View Single Post
  #18  
Old April 9th, 2007, 01:37 AM posted to microsoft.public.access
David W. Fenton
external usenet poster
 
Posts: 3,373
Default Why do all my Relationships show as Indeterminate ?

"Tom Ellison" wrote in
:

As long a we can discuss things in a way that is not acrimoniuous,
which seems quite possible given your response.


I don't know how to respond to that. Are you spoiling for a fight?

I'll say there's nothing in your response I haven't heard before.


I'm sure of that. But I still am baffled why anyone would still
think natural keys are the way to go except in a small number of
cases.

A natural key that is text may be longer in the dependent table
than putting a surrogate key in the dependent table. On the other
hand, you must add the identity surrogate column in the foreign
key table, and you must index this additional column.


You lost me. Assuming we're talking about a single-column PK, the
difference in storage space between a long integer and a text field
is going to be proportional to the difference between the storage
space required for the one vs. the other. Since both require storage
in two tables in order to map the relationship, and because both
have to be indexed, it seems to me that all you need to do is figure
out the difference between the size of the two data types as stored.
Only very small text fields are going to take up less space than a
long integer (4 bytes? or is it 8?).

So it seems quite obvious to me that natural keys are going to
always be longer, unless they are numeric data (in which case they
aren't really natural, as somebody has to maintain uniqueness of the
numeric values).

And the overhead of updating large indexes increases as the number
of records increases, regardless of which is the larger table in the
relationship (parent or child).

There are trade-offs in the size of the database, and it
is not always the case that there is any noticable difference in
the size of the database.


I would be much more concerned about the performance issues with the
larger index data pages that will be requuired for a text-based
natural key.

Also, I do not consider the size of the database to be a
critical factor. Hard disk space is not all that expensive. And
size does not, in this case, equate to performance.
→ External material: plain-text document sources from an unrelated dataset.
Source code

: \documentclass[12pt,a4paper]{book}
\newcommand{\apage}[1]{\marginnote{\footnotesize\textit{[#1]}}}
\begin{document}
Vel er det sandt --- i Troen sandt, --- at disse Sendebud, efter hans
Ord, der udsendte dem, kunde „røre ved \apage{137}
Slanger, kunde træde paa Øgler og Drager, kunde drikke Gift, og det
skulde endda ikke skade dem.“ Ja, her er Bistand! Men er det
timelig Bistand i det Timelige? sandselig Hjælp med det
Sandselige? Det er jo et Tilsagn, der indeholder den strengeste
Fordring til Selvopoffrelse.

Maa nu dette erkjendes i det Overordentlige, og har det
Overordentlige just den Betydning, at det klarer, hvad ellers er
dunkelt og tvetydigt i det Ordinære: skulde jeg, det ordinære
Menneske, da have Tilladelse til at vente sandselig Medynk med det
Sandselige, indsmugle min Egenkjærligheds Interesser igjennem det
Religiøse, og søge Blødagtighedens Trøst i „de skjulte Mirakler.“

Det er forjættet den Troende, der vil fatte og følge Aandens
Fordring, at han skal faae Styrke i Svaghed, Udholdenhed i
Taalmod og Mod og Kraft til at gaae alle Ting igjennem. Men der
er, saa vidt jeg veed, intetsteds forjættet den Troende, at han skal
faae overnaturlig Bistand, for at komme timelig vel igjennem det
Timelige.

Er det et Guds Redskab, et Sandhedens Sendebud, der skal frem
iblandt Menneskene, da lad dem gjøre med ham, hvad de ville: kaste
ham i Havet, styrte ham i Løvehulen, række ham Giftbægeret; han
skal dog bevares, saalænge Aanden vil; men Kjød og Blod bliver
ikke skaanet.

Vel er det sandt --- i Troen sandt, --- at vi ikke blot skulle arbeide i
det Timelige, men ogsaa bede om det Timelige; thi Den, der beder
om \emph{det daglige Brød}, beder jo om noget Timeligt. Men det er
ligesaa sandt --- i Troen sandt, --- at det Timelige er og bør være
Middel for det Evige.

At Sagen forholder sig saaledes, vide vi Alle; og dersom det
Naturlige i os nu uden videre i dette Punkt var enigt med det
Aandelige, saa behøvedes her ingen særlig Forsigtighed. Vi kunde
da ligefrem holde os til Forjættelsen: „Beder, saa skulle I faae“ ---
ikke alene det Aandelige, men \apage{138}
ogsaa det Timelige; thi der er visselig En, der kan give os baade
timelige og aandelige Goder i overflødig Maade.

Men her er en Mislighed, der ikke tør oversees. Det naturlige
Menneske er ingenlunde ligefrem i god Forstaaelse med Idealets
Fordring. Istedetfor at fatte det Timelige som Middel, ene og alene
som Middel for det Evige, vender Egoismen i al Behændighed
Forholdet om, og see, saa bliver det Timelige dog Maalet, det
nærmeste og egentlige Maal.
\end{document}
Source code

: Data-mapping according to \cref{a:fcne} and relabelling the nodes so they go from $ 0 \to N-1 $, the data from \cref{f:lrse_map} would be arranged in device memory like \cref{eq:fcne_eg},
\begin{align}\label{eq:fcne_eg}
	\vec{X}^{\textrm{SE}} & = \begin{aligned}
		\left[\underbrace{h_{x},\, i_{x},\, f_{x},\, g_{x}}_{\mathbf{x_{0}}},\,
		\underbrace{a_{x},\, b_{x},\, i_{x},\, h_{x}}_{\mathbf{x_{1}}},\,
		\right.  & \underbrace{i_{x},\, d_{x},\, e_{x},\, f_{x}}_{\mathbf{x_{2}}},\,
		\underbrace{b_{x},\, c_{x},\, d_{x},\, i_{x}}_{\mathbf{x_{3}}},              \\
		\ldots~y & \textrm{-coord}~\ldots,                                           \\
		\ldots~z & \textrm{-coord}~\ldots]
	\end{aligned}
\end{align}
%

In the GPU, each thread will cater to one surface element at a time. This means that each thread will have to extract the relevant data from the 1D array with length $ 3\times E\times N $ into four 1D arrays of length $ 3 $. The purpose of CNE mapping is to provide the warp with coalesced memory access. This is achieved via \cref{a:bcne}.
In the case of indexes it certainly does, both in editing/updating
and in retrieval.

I would say that "long integer
columns can be stored more efficiently" is fairly insignificant if
what you're saying is it saves disk space. If you're talking
performance, then again there are significant trade-offs.


Ah! So you agree with what I've written above. I was only going with
"space" as the starting point because that's the ground you chose to
stake out in the discussion. I'm much more concerned with
performance, too, and that's a major reason why I would consider a
natural key only in a very limited number of instances.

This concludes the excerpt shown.